The nearest beach from Managua, Pochomil hosts hardly any visitors during the work days but turns mad with the local visitors at the weekends. The beach is wide and swimmable but windsurfing is not an advisable activity. Though forbidden, you can see turtles' eggs being sold in Pochomil.
Another Pacific beach of Nicaragua is Montelimar, just 65 km from Managua and not far from Pochomil and Masachapa. This beautiful beach has such dazzling, charming coastline and landscape. No wonder that Barcelo Montelimar, a 210-hectare beautiful resort, was built here. The magnificent nature and the superb hotel amenities have complemented each other and rewarded the resort as 'Nicaragua's Leading Hotel' in the 2009 World Travel Award.

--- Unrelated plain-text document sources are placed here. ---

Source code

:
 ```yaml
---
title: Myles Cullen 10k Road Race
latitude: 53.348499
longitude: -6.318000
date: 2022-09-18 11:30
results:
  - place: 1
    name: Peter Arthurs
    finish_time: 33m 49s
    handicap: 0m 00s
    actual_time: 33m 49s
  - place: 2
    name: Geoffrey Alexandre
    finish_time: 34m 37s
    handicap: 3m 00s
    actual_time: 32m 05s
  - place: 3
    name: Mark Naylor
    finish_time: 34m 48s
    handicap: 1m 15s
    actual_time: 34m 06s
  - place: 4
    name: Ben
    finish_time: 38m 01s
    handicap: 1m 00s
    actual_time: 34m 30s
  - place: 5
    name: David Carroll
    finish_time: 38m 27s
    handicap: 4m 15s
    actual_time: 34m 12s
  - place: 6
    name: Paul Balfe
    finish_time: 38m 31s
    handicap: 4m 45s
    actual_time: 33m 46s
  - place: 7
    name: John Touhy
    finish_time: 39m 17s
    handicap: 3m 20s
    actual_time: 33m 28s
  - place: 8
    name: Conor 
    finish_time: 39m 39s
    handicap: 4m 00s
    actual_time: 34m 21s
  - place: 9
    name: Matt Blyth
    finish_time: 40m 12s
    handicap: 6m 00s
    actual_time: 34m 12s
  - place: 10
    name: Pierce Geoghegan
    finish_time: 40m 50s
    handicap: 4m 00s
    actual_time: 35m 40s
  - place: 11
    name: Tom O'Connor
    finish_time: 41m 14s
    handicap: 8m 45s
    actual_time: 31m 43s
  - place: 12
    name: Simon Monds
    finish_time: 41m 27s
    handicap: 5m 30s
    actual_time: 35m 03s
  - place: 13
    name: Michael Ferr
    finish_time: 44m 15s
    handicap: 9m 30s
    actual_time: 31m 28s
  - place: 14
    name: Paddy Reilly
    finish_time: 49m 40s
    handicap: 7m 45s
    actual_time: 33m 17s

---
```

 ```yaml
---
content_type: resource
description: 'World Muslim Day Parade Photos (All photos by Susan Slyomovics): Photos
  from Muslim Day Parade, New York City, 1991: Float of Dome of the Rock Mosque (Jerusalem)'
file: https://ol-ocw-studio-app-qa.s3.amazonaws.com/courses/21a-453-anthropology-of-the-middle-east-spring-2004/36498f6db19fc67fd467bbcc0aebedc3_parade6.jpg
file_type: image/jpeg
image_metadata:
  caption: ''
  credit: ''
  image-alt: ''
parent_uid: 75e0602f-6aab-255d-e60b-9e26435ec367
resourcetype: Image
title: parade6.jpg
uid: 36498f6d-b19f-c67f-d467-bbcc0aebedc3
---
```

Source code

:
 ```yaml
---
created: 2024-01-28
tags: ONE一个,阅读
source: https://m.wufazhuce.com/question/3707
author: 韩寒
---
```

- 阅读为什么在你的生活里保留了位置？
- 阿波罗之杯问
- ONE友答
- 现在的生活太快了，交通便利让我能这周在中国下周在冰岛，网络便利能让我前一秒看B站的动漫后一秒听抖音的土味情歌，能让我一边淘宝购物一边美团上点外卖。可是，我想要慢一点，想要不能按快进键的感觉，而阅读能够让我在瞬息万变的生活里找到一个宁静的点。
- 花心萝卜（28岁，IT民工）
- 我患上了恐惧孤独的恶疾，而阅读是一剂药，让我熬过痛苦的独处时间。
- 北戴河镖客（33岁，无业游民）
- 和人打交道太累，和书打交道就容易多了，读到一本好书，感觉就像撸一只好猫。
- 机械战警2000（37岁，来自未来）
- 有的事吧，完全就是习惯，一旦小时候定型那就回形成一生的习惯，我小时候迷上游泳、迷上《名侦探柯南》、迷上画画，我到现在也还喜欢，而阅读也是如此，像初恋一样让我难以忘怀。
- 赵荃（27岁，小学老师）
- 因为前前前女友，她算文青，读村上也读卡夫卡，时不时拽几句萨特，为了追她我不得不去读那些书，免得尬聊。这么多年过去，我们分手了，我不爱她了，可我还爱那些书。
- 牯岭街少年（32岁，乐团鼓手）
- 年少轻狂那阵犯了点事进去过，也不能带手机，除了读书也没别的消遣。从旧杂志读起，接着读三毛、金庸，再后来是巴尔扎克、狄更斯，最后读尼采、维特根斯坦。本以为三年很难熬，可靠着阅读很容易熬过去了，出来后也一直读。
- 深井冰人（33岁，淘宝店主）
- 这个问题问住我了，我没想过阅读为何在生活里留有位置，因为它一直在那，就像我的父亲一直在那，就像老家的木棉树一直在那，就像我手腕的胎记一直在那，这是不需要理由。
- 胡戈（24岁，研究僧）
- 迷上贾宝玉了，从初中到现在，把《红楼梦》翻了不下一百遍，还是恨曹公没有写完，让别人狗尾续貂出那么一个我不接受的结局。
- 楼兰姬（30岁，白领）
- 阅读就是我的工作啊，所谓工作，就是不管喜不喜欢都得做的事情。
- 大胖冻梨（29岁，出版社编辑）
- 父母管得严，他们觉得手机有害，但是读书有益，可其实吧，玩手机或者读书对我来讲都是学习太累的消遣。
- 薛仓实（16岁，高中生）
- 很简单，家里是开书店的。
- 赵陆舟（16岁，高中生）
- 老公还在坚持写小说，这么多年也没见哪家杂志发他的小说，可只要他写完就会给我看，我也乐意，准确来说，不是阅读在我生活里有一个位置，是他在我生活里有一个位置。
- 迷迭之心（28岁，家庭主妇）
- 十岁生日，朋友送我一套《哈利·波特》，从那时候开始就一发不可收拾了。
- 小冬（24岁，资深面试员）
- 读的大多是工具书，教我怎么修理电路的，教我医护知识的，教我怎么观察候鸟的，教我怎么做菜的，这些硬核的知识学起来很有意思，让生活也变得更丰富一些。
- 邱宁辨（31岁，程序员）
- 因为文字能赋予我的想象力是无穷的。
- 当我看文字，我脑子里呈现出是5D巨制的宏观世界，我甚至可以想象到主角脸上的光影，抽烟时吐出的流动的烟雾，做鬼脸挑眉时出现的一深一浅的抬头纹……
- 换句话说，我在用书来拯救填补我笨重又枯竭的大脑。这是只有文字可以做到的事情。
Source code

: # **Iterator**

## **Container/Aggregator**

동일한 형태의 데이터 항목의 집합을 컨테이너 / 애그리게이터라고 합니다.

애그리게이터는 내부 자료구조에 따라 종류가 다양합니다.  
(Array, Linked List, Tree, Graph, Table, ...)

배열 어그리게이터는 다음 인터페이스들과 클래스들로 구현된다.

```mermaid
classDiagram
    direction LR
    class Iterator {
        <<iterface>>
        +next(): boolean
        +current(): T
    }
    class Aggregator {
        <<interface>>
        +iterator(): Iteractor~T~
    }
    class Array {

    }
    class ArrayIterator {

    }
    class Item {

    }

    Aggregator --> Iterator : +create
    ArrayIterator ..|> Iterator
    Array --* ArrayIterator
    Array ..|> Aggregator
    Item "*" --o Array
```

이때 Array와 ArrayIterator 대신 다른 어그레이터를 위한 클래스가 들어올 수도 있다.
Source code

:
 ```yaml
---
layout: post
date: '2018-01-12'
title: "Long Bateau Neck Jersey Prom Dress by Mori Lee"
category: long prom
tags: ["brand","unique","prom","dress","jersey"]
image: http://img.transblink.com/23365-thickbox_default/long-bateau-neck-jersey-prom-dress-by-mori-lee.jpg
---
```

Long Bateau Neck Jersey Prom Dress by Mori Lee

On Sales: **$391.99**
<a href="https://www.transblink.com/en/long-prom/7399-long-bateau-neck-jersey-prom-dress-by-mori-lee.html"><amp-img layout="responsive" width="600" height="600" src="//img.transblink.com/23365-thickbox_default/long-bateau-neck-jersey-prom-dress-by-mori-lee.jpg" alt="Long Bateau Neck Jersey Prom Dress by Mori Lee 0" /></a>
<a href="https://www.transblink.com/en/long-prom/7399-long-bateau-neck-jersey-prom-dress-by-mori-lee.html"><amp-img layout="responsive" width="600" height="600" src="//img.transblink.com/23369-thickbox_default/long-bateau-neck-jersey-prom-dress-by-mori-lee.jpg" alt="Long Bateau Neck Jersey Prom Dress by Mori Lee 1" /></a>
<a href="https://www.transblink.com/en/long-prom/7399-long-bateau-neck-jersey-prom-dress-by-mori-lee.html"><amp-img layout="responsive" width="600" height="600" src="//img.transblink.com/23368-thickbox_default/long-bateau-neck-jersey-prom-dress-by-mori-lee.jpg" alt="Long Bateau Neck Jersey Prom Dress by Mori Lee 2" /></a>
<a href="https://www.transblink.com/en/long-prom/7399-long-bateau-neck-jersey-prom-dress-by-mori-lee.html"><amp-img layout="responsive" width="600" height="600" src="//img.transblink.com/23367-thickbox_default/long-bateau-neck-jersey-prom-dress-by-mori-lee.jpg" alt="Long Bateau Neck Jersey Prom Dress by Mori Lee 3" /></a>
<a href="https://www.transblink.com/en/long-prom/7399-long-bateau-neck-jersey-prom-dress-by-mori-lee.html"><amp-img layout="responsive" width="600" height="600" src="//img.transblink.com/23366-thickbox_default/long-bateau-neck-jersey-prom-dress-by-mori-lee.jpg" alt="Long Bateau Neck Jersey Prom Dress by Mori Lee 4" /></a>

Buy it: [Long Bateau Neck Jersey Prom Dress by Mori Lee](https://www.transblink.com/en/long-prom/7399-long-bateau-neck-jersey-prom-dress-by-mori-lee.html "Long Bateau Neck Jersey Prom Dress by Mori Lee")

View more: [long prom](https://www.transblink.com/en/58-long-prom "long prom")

Masachapa, just like Pochomil and Montelimar, is often deserted during most of the week. This fishing village is an hour away from Managua's international airport and offers a wide beach good for swimming, surfing and snorkeling. The life of the fishermen going and coming back to park their boats, plus their interaction with the local vendors can be an interesting sight to observe. Masachapa is also renowned for its pools of rock when the tide goes out. Children usually like it. Another suggested activity is to drink and mingle with the nice, friendly locals.
Going north of these villages, there is a long stretch of empty beaches. If you want to go off the beaten track and discover more than your travel guide book has to offer, you will find a pleasant surprise of hidden nice little lodges and restaurants along the coast.